**Required work:** Your answer should reproduce every line of the material in which the word "Notes" occurs.

**Dataset content:**
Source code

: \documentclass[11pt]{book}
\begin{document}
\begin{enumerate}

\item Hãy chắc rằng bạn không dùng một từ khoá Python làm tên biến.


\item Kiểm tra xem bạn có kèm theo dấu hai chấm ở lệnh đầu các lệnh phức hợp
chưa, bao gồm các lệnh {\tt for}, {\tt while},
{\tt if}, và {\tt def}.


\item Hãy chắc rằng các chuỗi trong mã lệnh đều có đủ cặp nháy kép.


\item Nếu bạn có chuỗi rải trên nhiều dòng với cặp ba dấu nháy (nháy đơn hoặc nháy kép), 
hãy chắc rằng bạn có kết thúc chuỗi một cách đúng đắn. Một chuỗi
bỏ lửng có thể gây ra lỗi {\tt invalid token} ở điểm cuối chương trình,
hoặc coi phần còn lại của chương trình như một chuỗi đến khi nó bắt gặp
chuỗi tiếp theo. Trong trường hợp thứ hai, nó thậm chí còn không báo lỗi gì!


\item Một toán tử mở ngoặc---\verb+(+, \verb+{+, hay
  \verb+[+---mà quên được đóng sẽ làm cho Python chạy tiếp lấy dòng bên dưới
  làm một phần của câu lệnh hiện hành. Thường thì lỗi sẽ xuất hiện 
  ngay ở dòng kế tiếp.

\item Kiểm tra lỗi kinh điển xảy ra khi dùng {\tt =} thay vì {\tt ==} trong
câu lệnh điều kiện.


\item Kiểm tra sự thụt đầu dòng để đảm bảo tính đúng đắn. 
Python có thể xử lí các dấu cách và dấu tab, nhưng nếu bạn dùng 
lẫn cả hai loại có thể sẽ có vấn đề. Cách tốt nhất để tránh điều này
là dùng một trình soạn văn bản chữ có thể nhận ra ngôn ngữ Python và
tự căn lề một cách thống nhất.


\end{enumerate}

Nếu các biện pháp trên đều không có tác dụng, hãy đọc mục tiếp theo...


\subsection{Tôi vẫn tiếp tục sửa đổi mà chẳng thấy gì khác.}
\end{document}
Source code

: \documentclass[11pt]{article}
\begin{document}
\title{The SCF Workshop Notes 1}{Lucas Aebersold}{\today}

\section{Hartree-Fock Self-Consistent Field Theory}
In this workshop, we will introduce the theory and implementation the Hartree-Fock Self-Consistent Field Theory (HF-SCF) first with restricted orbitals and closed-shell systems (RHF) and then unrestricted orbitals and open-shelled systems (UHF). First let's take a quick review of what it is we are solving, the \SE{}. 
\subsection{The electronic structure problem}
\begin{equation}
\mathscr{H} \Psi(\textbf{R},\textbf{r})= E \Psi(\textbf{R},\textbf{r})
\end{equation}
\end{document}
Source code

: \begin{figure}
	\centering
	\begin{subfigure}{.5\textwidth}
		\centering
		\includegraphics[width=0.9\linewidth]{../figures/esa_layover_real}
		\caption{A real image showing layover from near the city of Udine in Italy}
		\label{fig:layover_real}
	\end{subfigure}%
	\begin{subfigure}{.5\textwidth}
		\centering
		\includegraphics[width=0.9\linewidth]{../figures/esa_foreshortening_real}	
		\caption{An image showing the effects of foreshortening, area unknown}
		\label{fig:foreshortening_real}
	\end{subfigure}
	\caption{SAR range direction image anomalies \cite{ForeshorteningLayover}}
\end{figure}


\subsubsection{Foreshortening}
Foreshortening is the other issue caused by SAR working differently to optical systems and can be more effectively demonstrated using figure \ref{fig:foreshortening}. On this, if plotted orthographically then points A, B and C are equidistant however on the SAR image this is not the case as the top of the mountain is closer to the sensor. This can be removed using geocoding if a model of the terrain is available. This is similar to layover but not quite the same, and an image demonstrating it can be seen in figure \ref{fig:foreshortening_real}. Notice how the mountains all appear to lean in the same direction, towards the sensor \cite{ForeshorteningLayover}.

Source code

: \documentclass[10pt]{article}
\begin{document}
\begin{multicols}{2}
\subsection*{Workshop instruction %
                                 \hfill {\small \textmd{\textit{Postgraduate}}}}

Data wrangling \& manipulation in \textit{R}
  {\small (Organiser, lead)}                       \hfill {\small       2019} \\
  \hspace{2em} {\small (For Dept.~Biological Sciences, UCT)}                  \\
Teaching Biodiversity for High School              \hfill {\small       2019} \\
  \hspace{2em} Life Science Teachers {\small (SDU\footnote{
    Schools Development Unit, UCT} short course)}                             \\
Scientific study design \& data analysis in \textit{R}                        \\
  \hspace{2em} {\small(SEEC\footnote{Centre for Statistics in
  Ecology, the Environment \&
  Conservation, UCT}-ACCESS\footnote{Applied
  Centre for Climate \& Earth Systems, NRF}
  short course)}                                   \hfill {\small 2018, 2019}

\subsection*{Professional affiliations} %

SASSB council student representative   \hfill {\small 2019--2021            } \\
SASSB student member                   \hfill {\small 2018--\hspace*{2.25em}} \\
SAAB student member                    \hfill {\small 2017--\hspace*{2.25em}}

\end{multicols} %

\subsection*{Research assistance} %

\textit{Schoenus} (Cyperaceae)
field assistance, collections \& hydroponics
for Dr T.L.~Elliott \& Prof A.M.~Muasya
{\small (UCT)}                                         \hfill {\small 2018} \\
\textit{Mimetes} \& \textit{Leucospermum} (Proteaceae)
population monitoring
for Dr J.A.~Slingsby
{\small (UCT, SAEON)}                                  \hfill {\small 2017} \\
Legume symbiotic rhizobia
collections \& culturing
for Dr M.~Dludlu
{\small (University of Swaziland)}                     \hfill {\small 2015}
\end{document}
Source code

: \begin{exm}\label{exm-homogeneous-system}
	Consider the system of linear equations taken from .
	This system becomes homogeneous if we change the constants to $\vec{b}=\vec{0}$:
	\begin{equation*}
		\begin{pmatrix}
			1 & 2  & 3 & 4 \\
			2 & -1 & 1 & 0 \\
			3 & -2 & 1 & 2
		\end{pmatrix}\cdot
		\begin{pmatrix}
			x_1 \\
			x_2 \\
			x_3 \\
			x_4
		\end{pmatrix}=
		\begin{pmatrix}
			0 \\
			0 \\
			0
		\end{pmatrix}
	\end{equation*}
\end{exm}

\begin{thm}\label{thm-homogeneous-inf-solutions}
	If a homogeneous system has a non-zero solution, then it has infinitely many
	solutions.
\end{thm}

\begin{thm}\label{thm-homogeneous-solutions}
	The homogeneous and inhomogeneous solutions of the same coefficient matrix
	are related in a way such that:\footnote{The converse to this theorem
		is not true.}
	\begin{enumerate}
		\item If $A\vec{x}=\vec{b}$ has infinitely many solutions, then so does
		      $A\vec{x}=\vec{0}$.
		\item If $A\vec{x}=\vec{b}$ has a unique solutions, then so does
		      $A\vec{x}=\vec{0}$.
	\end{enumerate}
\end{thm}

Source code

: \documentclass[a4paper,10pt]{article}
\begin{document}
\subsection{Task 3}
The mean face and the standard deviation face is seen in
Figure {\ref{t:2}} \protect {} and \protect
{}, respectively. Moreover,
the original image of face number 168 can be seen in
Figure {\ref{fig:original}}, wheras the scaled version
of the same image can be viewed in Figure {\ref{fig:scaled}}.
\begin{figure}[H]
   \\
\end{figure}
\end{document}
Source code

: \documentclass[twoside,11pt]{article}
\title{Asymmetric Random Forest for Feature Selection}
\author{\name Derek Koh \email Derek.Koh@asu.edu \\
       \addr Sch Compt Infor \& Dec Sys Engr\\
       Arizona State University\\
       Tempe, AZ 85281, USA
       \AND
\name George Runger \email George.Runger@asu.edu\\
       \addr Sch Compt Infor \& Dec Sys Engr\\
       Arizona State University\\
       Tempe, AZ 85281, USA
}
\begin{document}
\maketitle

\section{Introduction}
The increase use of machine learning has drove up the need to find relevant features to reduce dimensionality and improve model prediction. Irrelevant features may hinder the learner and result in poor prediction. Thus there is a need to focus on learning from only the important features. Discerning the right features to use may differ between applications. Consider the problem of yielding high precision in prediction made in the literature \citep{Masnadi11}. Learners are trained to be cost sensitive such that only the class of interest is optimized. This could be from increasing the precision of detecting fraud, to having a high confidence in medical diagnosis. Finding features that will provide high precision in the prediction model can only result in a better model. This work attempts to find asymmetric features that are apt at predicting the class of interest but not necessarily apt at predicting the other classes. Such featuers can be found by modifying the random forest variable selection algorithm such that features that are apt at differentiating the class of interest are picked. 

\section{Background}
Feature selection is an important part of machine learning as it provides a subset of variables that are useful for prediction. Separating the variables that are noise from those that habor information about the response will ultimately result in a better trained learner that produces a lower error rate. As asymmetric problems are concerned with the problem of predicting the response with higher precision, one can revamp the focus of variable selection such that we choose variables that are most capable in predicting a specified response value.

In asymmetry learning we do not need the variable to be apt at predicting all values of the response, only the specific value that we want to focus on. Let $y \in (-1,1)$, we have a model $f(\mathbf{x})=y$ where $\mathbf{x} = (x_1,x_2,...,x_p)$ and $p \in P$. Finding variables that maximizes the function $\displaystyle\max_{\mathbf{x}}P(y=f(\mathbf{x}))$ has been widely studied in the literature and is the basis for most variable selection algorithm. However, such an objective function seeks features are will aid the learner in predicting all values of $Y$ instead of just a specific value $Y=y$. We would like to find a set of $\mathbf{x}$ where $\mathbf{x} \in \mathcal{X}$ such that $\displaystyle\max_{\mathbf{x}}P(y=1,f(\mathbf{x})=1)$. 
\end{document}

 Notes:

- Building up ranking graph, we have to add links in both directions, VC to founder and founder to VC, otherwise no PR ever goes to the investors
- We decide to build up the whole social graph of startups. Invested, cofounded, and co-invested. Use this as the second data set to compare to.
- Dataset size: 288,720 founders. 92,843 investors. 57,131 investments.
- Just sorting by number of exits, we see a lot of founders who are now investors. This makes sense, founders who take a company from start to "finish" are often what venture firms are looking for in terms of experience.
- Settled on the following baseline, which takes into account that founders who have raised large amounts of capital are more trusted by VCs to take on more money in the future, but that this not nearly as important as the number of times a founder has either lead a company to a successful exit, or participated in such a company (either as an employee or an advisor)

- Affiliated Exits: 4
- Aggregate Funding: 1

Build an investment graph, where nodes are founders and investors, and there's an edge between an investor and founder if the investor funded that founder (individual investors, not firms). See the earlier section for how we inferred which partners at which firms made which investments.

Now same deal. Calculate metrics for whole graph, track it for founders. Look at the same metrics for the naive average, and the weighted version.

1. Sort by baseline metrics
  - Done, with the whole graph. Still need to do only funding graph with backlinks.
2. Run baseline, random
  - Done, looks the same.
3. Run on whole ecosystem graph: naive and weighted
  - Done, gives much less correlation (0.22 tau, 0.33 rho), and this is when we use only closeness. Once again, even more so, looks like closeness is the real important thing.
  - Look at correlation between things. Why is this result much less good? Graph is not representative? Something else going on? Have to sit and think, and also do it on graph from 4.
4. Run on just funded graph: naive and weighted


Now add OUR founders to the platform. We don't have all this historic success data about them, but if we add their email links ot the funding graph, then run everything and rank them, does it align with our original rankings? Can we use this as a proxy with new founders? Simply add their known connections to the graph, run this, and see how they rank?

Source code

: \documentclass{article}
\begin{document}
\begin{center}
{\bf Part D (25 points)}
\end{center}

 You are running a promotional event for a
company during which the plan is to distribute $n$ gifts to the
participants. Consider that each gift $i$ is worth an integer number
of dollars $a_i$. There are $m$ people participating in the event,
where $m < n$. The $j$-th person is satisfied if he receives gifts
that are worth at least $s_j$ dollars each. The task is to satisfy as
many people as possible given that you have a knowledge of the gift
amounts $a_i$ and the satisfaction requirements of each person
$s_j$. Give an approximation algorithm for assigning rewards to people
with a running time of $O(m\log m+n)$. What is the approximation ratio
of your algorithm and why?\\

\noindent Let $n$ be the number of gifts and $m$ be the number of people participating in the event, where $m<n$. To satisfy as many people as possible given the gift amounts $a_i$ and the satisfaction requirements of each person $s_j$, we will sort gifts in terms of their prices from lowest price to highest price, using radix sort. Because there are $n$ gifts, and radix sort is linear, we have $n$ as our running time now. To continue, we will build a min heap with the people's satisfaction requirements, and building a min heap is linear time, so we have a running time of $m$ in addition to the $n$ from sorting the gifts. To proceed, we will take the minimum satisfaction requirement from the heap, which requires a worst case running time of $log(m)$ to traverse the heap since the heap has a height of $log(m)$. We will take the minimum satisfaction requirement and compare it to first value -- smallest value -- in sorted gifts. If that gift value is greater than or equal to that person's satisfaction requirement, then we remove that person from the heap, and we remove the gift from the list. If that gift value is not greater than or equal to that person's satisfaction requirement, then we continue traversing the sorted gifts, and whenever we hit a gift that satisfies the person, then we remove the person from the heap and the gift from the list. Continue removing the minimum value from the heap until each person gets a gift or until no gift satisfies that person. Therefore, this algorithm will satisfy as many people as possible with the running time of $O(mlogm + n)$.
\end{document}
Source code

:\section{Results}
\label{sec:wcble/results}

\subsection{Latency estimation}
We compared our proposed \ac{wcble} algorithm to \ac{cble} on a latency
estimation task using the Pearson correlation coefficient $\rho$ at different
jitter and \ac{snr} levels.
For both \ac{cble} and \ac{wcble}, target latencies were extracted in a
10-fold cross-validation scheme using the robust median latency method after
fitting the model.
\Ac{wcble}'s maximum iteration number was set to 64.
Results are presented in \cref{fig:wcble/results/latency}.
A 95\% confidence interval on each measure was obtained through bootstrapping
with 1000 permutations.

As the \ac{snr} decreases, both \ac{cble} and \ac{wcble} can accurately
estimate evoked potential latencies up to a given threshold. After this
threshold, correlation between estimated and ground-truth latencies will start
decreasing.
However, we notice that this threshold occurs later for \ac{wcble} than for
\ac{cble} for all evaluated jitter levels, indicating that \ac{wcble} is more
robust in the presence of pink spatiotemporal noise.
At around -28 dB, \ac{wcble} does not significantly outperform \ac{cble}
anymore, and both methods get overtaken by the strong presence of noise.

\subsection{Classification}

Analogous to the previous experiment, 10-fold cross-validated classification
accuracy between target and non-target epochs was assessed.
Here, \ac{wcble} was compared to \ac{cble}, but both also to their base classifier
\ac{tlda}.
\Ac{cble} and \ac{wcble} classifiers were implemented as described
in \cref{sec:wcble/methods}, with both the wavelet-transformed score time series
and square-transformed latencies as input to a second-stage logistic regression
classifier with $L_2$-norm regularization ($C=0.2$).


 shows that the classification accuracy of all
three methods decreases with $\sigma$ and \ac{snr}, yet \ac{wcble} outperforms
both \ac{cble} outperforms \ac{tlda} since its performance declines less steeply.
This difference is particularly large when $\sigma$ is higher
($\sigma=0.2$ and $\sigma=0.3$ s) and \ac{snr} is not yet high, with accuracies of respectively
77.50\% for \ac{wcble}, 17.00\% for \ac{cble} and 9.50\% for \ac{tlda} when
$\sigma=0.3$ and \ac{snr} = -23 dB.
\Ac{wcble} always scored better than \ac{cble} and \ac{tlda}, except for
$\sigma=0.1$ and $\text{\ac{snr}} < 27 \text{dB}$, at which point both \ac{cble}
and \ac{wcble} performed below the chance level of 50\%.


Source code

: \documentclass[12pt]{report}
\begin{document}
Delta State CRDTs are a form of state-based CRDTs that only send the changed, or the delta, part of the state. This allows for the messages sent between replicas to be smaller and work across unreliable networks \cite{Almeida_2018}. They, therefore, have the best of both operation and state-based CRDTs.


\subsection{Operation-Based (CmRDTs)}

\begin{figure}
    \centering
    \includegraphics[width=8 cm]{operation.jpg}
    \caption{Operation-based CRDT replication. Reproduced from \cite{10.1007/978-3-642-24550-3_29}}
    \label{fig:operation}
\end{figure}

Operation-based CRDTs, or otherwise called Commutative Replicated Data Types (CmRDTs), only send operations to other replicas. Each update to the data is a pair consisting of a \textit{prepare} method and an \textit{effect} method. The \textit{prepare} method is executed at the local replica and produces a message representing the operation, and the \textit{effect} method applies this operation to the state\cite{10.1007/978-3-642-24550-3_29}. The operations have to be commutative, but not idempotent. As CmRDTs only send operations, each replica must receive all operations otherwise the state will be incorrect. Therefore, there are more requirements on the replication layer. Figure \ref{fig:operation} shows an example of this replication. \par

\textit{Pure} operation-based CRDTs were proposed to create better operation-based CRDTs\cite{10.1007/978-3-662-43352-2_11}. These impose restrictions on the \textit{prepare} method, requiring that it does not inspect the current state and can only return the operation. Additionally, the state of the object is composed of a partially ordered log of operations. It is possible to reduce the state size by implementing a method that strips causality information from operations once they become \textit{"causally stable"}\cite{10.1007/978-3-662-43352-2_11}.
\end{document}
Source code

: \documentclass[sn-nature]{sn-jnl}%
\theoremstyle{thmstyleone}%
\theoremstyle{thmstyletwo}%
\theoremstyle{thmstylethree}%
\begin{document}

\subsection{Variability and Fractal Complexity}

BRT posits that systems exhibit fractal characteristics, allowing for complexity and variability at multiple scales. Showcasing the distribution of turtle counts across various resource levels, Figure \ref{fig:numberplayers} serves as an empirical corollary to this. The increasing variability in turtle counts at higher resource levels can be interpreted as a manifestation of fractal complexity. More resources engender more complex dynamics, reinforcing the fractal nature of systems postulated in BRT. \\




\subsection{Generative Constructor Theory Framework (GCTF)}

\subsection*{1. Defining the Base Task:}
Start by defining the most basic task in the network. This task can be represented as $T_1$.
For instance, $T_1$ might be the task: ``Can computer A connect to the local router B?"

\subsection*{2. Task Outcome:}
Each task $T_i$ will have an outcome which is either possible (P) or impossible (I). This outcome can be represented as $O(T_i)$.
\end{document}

**Output of the exercise:**
\title{The SCF Workshop Notes 1}{Lucas Aebersold}{\today}
 Notes:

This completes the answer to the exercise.